▶ WHAT YOU HAVE TO DO
Reproduce the data exactly. Omit no record.

Dataset entries:

------------------------

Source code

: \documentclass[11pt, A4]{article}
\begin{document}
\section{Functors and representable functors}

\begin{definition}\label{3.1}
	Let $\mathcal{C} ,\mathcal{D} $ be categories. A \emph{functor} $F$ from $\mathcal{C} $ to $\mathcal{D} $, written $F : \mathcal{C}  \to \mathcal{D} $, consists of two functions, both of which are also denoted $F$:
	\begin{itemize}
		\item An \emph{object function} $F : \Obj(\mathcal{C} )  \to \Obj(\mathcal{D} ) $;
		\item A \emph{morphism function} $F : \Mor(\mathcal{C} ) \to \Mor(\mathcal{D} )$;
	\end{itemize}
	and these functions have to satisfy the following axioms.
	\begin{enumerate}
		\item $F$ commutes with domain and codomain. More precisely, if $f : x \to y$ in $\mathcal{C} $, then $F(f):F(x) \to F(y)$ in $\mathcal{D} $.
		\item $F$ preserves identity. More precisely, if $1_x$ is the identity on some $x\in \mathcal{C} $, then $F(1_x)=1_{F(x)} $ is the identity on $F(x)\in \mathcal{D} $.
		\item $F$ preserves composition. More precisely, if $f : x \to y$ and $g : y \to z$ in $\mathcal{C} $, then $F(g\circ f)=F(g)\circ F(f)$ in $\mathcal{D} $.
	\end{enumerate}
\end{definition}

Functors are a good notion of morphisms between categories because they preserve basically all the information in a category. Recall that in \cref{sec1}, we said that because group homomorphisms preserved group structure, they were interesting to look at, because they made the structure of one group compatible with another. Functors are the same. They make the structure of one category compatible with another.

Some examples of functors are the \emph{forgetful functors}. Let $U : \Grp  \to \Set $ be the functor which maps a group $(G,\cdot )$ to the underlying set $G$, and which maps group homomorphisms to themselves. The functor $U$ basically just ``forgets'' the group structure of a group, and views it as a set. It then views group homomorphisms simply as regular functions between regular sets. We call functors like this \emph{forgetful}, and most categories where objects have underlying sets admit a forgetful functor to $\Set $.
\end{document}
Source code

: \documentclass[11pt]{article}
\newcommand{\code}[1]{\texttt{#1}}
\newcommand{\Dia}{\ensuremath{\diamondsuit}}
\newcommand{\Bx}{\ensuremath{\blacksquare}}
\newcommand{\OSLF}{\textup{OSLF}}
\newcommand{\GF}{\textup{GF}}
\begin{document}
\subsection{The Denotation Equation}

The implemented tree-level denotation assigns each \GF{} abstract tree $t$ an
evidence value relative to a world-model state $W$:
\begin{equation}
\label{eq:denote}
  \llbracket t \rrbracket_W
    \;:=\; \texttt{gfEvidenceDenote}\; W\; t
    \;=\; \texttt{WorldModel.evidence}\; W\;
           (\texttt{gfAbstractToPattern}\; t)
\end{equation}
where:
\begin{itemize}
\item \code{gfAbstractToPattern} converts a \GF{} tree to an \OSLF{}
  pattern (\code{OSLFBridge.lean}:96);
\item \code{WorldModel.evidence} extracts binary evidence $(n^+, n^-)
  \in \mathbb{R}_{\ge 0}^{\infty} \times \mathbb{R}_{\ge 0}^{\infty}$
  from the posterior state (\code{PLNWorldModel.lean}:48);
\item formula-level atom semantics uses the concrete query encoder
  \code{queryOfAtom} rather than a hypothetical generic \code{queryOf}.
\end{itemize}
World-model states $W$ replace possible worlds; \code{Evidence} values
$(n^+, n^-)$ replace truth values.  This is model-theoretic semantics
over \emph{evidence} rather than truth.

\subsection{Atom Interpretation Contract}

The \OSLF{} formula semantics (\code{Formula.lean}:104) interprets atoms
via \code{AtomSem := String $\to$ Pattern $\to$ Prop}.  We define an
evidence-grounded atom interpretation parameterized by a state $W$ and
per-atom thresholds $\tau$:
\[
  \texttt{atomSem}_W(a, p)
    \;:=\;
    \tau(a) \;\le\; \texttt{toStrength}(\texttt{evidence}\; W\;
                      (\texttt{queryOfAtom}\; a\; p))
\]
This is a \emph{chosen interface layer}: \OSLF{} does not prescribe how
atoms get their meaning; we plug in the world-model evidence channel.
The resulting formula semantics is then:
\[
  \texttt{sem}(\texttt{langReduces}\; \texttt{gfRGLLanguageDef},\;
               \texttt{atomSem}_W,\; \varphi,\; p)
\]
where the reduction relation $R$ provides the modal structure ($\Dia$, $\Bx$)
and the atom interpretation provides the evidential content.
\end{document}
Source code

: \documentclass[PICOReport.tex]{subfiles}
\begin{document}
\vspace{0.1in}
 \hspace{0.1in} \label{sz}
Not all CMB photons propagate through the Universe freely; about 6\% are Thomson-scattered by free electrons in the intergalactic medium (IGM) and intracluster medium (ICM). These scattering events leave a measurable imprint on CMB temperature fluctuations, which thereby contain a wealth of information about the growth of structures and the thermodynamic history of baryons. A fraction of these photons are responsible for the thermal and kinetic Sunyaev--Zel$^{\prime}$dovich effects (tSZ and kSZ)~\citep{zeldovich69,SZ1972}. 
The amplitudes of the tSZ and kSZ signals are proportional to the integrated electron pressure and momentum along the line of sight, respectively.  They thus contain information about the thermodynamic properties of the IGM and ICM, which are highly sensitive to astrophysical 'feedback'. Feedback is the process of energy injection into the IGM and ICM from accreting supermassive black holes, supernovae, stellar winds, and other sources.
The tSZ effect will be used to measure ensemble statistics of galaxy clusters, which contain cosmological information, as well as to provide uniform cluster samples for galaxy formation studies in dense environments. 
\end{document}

------------------------

▶ ANSWER FOR THIS EXERCISE
Source code

: \documentclass[11pt, A4]{article}
\begin{document}
\section{Functors and representable functors}

\begin{definition}\label{3.1}
	Let $\mathcal{C} ,\mathcal{D} $ be categories. A \emph{functor} $F$ from $\mathcal{C} $ to $\mathcal{D} $, written $F : \mathcal{C}  \to \mathcal{D} $, consists of two functions, both of which are also denoted $F$:
	\begin{itemize}
		\item An \emph{object function} $F : \Obj(\mathcal{C} )  \to \Obj(\mathcal{D} ) $;
		\item A \emph{morphism function} $F : \Mor(\mathcal{C} ) \to \Mor(\mathcal{D} )$;
	\end{itemize}
	and these functions have to satisfy the following axioms.
	\begin{enumerate}
		\item $F$ commutes with domain and codomain. More precisely, if $f : x \to y$ in $\mathcal{C} $, then $F(f):F(x) \to F(y)$ in $\mathcal{D} $.
		\item $F$ preserves identity. More precisely, if $1_x$ is the identity on some $x\in \mathcal{C} $, then $F(1_x)=1_{F(x)} $ is the identity on $F(x)\in \mathcal{D} $.
		\item $F$ preserves composition. More precisely, if $f : x \to y$ and $g : y \to z$ in $\mathcal{C} $, then $F(g\circ f)=F(g)\circ F(f)$ in $\mathcal{D} $.
	\end{enumerate}
\end{definition}

Functors are a good notion of morphisms between categories because they preserve basically all the information in a category. Recall that in \cref{sec1}, we said that because group homomorphisms preserved group structure, they were interesting to look at, because they made the structure of one group compatible with another. Functors are the same. They make the structure of one category compatible with another.

Some examples of functors are the \emph{forgetful functors}. Let $U : \Grp  \to \Set $ be the functor which maps a group $(G,\cdot )$ to the underlying set $G$, and which maps group homomorphisms to themselves. The functor $U$ basically just ``forgets'' the group structure of a group, and views it as a set. It then views group homomorphisms simply as regular functions between regular sets. We call functors like this \emph{forgetful}, and most categories where objects have underlying sets admit a forgetful functor to $\Set $.
\end{document}
Source code

: \documentclass[11pt]{article}
\newcommand{\code}[1]{\texttt{#1}}
\newcommand{\Dia}{\ensuremath{\diamondsuit}}
\newcommand{\Bx}{\ensuremath{\blacksquare}}
\newcommand{\OSLF}{\textup{OSLF}}
\newcommand{\GF}{\textup{GF}}
\begin{document}
\subsection{The Denotation Equation}

The implemented tree-level denotation assigns each \GF{} abstract tree $t$ an
evidence value relative to a world-model state $W$:
\begin{equation}
\label{eq:denote}
  \llbracket t \rrbracket_W
    \;:=\; \texttt{gfEvidenceDenote}\; W\; t
    \;=\; \texttt{WorldModel.evidence}\; W\;
           (\texttt{gfAbstractToPattern}\; t)
\end{equation}
where:
\begin{itemize}
\item \code{gfAbstractToPattern} converts a \GF{} tree to an \OSLF{}
  pattern (\code{OSLFBridge.lean}:96);
\item \code{WorldModel.evidence} extracts binary evidence $(n^+, n^-)
  \in \mathbb{R}_{\ge 0}^{\infty} \times \mathbb{R}_{\ge 0}^{\infty}$
  from the posterior state (\code{PLNWorldModel.lean}:48);
\item formula-level atom semantics uses the concrete query encoder
  \code{queryOfAtom} rather than a hypothetical generic \code{queryOf}.
\end{itemize}
World-model states $W$ replace possible worlds; \code{Evidence} values
$(n^+, n^-)$ replace truth values.  This is model-theoretic semantics
over \emph{evidence} rather than truth.

\subsection{Atom Interpretation Contract}

The \OSLF{} formula semantics (\code{Formula.lean}:104) interprets atoms
via \code{AtomSem := String $\to$ Pattern $\to$ Prop}.  We define an
evidence-grounded atom interpretation parameterized by a state $W$ and
per-atom thresholds $\tau$:
\[
  \texttt{atomSem}_W(a, p)
    \;:=\;
    \tau(a) \;\le\; \texttt{toStrength}(\texttt{evidence}\; W\;
                      (\texttt{queryOfAtom}\; a\; p))
\]
This is a \emph{chosen interface layer}: \OSLF{} does not prescribe how
atoms get their meaning; we plug in the world-model evidence channel.
The resulting formula semantics is then:
\[
  \texttt{sem}(\texttt{langReduces}\; \texttt{gfRGLLanguageDef},\;
               \texttt{atomSem}_W,\; \varphi,\; p)
\]
where the reduction relation $R$ provides the modal structure ($\Dia$, $\Bx$)
and the atom interpretation provides the evidential content.
\end{document}
Source code

: \documentclass[PICOReport.tex]{subfiles}
\begin{document}
\vspace{0.1in}
 \hspace{0.1in} \label{sz}
Not all CMB photons propagate through the Universe freely; about 6\% are Thomson-scattered by free electrons in the intergalactic medium (IGM) and intracluster medium (ICM). These scattering events leave a measurable imprint on CMB temperature fluctuations, which thereby contain a wealth of information about the growth of structures and the thermodynamic history of baryons. A fraction of these photons are responsible for the thermal and kinetic Sunyaev--Zel$^{\prime}$dovich effects (tSZ and kSZ)~\citep{zeldovich69,SZ1972}. 
The amplitudes of the tSZ and kSZ signals are proportional to the integrated electron pressure and momentum along the line of sight, respectively.  They thus contain information about the thermodynamic properties of the IGM and ICM, which are highly sensitive to astrophysical 'feedback'. Feedback is the process of energy injection into the IGM and ICM from accreting supermassive black holes, supernovae, stellar winds, and other sources.
The tSZ effect will be used to measure ensemble statistics of galaxy clusters, which contain cosmological information, as well as to provide uniform cluster samples for galaxy formation studies in dense environments. 
\end{document}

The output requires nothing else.